━━━━━ Data records
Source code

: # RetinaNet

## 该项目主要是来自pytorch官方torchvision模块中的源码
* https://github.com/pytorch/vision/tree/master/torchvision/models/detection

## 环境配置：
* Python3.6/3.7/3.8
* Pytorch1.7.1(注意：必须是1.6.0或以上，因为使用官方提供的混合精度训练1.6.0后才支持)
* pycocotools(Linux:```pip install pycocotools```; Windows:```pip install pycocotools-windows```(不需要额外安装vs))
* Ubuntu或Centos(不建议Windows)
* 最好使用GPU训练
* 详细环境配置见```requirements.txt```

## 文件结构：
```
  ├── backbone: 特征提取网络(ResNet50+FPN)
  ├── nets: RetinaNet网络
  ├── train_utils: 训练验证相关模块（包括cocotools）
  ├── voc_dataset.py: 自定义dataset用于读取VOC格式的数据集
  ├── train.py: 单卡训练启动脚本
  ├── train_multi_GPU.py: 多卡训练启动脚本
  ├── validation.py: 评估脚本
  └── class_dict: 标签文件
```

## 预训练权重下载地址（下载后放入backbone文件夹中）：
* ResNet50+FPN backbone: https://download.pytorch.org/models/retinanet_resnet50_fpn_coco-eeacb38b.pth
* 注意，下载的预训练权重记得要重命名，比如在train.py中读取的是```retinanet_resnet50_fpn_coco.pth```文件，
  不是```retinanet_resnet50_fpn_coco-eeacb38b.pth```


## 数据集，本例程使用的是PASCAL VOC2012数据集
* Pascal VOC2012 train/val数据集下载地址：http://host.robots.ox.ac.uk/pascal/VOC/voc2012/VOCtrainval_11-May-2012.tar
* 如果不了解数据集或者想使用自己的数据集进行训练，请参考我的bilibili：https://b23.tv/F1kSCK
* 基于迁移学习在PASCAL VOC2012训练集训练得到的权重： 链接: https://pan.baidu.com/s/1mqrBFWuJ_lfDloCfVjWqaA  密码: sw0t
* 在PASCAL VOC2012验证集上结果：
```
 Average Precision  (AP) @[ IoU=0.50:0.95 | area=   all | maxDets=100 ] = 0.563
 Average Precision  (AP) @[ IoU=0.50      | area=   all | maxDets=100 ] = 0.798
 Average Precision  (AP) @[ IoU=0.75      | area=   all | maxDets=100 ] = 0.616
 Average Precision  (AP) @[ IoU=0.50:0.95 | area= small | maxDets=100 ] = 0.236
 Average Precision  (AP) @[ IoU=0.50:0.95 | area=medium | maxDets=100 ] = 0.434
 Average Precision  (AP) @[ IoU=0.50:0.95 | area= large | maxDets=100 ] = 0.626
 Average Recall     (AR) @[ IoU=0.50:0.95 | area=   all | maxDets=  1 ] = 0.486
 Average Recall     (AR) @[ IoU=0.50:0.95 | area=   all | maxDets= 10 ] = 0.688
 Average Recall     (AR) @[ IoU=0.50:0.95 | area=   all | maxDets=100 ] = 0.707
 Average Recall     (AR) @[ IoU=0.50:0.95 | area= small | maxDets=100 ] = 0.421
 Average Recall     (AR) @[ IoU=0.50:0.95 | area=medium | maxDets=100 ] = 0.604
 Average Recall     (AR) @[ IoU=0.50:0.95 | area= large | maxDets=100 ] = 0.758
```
━━━━━━━━━━
▸ **Task requirements**
Return each line of the listing that holds the word "area".

▸ **Answer to the problem**
 Average Precision  (AP) @[ IoU=0.50:0.95 | area=   all | maxDets=100 ] = 0.563
 Average Precision  (AP) @[ IoU=0.50      | area=   all | maxDets=100 ] = 0.798
 Average Precision  (AP) @[ IoU=0.75      | area=   all | maxDets=100 ] = 0.616
 Average Precision  (AP) @[ IoU=0.50:0.95 | area= small | maxDets=100 ] = 0.236
 Average Precision  (AP) @[ IoU=0.50:0.95 | area=medium | maxDets=100 ] = 0.434
 Average Precision  (AP) @[ IoU=0.50:0.95 | area= large | maxDets=100 ] = 0.626
 Average Recall     (AR) @[ IoU=0.50:0.95 | area=   all | maxDets=  1 ] = 0.486
 Average Recall     (AR) @[ IoU=0.50:0.95 | area=   all | maxDets= 10 ] = 0.688
 Average Recall     (AR) @[ IoU=0.50:0.95 | area=   all | maxDets=100 ] = 0.707
 Average Recall     (AR) @[ IoU=0.50:0.95 | area= small | maxDets=100 ] = 0.421
 Average Recall     (AR) @[ IoU=0.50:0.95 | area=medium | maxDets=100 ] = 0.604
 Average Recall     (AR) @[ IoU=0.50:0.95 | area= large | maxDets=100 ] = 0.758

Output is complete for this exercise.